Input data:
________________
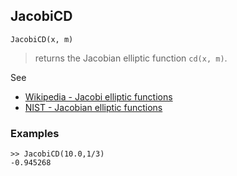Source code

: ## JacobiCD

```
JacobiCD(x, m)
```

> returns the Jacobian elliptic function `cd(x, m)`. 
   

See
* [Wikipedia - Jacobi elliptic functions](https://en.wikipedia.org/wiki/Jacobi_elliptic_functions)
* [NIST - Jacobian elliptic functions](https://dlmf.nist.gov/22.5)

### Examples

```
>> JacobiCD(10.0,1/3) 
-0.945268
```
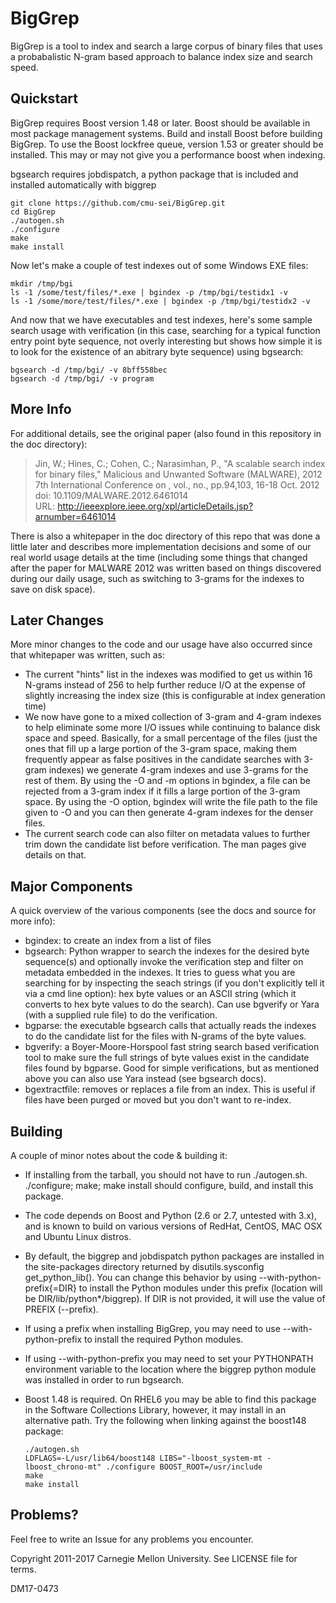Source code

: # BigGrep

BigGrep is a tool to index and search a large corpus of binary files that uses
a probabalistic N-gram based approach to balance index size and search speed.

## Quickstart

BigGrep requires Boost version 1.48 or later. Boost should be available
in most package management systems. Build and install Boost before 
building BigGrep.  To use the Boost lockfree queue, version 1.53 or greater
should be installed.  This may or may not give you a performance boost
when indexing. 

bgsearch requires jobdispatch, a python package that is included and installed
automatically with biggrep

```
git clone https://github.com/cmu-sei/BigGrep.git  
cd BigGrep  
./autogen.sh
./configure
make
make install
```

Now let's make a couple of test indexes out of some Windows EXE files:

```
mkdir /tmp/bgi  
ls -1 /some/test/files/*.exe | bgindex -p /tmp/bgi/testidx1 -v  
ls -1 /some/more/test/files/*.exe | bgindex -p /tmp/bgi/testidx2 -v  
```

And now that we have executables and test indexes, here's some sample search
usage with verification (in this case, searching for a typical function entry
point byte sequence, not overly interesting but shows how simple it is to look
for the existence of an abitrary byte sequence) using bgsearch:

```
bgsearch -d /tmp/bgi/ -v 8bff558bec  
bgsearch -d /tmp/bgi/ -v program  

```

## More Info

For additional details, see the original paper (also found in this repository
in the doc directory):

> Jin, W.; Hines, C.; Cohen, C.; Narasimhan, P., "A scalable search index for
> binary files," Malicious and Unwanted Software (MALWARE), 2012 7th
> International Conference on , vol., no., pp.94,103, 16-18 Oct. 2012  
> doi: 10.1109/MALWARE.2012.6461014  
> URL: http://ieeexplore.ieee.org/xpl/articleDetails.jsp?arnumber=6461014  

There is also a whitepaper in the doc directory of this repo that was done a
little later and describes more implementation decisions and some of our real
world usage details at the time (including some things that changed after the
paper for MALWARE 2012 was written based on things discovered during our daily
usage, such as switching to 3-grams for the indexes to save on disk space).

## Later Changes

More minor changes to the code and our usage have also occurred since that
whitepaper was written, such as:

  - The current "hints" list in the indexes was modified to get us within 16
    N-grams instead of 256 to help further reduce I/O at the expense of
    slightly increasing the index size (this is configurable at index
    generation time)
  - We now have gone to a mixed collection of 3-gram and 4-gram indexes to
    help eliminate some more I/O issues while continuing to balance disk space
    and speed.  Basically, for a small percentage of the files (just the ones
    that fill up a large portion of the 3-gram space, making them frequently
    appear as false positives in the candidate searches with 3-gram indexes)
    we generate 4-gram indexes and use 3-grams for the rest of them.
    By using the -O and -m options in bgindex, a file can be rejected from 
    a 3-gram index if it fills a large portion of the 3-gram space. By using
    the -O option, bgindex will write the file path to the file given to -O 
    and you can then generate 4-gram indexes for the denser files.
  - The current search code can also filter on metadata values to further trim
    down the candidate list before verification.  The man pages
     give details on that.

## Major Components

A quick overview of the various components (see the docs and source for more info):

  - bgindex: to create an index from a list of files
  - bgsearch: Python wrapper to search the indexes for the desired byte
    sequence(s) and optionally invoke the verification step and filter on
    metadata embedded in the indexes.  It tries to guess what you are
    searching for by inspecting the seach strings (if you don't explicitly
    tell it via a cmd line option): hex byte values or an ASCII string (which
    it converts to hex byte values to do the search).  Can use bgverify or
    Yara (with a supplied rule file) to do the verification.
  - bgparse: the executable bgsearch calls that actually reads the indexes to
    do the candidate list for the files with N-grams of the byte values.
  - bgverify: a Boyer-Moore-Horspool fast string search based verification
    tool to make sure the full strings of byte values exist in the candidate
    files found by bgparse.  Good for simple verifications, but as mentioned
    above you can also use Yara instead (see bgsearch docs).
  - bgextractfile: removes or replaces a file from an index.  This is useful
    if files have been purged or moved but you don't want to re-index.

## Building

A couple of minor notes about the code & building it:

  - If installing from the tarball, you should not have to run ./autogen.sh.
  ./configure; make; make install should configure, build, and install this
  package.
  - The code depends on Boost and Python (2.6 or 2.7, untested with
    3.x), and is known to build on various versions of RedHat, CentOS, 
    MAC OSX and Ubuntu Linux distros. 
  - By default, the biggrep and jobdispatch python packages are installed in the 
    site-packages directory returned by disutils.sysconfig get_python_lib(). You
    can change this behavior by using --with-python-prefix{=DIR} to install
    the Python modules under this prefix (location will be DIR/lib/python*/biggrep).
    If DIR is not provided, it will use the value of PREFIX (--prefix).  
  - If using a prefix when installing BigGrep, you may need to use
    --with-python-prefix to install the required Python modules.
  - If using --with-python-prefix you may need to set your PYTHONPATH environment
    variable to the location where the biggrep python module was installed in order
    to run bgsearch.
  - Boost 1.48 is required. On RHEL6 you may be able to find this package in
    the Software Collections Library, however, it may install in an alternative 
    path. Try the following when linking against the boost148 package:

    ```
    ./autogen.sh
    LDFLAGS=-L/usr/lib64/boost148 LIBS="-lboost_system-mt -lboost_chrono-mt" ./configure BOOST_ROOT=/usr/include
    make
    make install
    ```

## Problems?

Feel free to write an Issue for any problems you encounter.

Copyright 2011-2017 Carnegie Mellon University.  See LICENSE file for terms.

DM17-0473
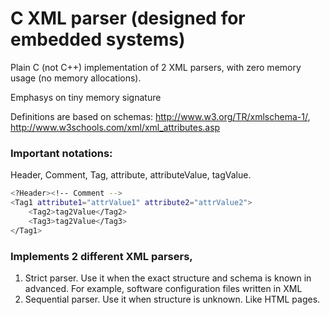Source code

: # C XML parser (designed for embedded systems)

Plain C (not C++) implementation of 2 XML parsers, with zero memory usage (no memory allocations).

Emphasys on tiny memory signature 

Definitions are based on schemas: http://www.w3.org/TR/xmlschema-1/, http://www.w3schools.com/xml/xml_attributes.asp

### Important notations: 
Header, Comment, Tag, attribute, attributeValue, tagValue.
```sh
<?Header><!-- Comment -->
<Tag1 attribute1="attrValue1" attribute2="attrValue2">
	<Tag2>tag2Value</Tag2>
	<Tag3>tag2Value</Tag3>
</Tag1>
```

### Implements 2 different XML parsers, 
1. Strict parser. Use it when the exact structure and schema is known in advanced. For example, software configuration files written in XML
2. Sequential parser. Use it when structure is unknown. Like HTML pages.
________________
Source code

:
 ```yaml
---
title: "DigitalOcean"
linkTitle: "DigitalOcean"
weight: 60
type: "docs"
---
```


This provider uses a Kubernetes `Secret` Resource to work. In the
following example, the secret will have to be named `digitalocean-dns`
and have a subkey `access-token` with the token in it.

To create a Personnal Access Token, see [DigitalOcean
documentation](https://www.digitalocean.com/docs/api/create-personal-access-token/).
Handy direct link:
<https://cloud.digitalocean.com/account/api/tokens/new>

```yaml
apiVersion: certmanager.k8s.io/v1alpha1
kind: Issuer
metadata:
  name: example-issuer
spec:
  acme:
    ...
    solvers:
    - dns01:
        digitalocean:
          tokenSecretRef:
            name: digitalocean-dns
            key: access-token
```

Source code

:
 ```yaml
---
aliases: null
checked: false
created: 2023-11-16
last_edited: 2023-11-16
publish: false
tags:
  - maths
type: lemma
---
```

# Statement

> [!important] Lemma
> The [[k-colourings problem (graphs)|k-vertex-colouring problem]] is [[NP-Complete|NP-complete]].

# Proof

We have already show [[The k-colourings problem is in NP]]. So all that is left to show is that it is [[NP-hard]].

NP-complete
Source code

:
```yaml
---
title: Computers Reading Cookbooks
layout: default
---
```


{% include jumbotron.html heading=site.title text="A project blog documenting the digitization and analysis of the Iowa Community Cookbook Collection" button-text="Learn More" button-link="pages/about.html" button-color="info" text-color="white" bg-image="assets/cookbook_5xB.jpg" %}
________________
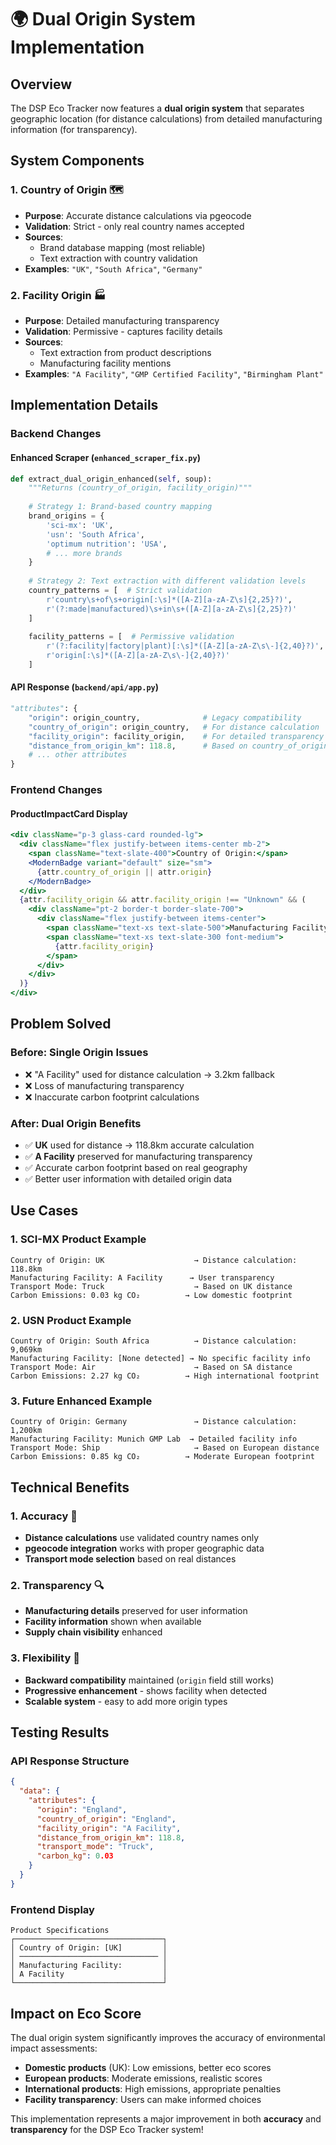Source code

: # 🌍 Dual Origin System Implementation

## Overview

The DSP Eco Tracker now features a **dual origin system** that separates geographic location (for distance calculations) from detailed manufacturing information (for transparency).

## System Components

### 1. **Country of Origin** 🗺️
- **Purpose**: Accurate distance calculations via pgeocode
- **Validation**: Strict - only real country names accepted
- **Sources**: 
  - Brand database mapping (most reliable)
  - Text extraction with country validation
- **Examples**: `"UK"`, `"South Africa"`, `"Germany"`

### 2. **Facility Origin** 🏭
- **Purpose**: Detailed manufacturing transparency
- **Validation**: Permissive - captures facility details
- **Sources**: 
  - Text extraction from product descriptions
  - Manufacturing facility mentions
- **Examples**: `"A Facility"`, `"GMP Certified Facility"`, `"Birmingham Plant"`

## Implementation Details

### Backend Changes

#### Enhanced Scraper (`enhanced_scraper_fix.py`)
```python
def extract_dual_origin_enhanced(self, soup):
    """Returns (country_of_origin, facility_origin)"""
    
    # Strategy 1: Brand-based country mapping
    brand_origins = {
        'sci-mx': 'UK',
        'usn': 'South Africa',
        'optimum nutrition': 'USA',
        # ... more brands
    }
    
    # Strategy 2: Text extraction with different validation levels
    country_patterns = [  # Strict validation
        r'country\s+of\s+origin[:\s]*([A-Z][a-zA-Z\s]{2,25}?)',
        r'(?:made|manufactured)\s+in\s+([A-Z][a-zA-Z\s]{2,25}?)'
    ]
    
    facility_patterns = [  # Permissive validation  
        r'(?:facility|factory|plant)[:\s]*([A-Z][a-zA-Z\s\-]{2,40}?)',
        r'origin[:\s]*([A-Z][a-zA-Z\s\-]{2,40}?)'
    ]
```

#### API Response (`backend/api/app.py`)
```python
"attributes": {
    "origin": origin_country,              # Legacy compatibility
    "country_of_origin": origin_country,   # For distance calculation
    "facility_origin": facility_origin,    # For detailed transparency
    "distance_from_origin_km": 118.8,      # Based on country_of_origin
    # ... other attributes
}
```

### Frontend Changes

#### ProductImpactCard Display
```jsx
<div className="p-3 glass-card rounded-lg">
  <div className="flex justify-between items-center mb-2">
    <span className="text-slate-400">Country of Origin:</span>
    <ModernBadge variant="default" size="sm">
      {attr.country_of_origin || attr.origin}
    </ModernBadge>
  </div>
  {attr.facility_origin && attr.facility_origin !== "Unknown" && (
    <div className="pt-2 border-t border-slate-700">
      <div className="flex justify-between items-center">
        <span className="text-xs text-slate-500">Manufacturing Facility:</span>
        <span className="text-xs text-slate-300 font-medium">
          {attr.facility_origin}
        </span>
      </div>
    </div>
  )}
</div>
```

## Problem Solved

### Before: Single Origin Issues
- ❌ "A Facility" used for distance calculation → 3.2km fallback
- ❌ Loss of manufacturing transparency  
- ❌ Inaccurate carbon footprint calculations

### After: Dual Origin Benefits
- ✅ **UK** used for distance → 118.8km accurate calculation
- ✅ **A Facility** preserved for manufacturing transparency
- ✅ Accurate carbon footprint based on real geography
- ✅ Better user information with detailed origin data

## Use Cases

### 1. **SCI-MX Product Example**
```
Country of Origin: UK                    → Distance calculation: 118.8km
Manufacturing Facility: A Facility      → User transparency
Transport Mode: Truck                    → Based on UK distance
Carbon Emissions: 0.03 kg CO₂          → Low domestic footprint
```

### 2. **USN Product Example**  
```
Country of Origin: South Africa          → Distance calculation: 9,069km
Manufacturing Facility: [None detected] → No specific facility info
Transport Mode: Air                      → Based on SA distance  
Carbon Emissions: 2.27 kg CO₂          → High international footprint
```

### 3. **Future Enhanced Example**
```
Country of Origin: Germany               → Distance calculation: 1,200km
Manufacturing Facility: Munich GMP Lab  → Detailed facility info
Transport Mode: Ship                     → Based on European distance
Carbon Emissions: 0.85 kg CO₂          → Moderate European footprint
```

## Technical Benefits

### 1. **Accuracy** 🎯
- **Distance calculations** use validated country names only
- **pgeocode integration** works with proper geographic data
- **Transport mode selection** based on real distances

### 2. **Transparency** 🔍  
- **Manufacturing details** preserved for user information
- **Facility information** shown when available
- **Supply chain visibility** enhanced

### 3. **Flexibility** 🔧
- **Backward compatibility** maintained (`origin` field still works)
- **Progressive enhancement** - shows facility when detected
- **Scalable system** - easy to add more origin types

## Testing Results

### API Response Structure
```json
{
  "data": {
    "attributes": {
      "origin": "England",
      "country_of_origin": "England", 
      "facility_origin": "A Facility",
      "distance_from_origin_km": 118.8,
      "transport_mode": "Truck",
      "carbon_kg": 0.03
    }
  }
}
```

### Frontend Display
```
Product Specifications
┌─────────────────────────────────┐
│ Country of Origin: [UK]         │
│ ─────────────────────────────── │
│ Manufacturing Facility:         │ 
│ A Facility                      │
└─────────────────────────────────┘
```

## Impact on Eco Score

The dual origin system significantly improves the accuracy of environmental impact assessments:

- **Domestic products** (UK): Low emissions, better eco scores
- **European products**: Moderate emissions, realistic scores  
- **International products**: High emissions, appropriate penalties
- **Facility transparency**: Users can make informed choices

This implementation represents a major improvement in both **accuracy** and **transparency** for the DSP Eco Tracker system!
________________
Brief: Take exactly the lines from the one containing "us within 16" through the one containing "down the candidate" in the data above, and output them with nothing added.

Solution for this problem:
  - The current "hints" list in the indexes was modified to get us within 16
    N-grams instead of 256 to help further reduce I/O at the expense of
    slightly increasing the index size (this is configurable at index
    generation time)
  - We now have gone to a mixed collection of 3-gram and 4-gram indexes to
    help eliminate some more I/O issues while continuing to balance disk space
    and speed.  Basically, for a small percentage of the files (just the ones
    that fill up a large portion of the 3-gram space, making them frequently
    appear as false positives in the candidate searches with 3-gram indexes)
    we generate 4-gram indexes and use 3-grams for the rest of them.
    By using the -O and -m options in bgindex, a file can be rejected from 
    a 3-gram index if it fills a large portion of the 3-gram space. By using
    the -O option, bgindex will write the file path to the file given to -O 
    and you can then generate 4-gram indexes for the denser files.
  - The current search code can also filter on metadata values to further trim
    down the candidate list before verification.  The man pages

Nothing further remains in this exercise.